Thursday 3 October 2019

The lie



I believed it for most of my life. It was taught to me in university. Anne Frank says it this way; In spite of everything, I still believe that people are really good at heart." But than I remember watching my very young child choose what was not good at heart even though she had no way of knowing. And, it was at that point that I began to question what I had been taught. But the fullness of this lie was revealed to me several years later by the grace of God when I read in scripture, The Lord saw how great man's wickedness on the earth had become, and that every inclination of the thoughts of his heart was ONLY evil all of the time. The Lord was grieved...." Genesis 6:5,6. I now believe all people including myself are naturally completely wicked because we have inherited sin.

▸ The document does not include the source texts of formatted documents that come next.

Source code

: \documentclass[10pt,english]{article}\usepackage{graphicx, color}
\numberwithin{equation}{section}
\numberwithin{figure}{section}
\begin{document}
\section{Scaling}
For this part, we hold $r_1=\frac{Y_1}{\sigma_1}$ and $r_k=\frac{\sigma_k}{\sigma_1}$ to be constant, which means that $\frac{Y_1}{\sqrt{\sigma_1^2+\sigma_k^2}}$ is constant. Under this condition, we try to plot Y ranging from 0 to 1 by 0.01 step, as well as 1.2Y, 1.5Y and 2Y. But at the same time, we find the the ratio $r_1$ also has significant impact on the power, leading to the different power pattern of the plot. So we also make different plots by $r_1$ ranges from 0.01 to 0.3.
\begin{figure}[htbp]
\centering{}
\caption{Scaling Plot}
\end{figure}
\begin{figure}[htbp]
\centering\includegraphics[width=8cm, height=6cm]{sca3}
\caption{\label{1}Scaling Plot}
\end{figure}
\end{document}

Psalm 51:5  - Surely I was sinful at birth, sinful from the time my mother conceived me." And Romans 3:10 -There is none righteous, NO NOT one." And just to make it clear again this is repeated in the following verse," there is NONE who does good, NO, NOT ONE." Our idea's of good is not God's.  Jeremiah 17:9 - The heart is deceitful above all things, and desperately wicked: who can know it?  I have watched much evil in the hearts of those closest to me. How can such cruelty spring forth from the heart if people are basically good? I understand now the wickedness in my own heart. I drew this last gladiola from the garden and than multiplied it. It uplifted me the way flower's always do. It tells me of God's love for us all. It's beauty gives me hope in His perfection and grace -in a very ugly world.

Sent from my iPhone

3 comments:

  1. Very true. Scripture tells us the truth when no one else will. There is goodness and light shining in the world, but it is always from God, not from ourselves. Cruelty is the hardest thing to see in others.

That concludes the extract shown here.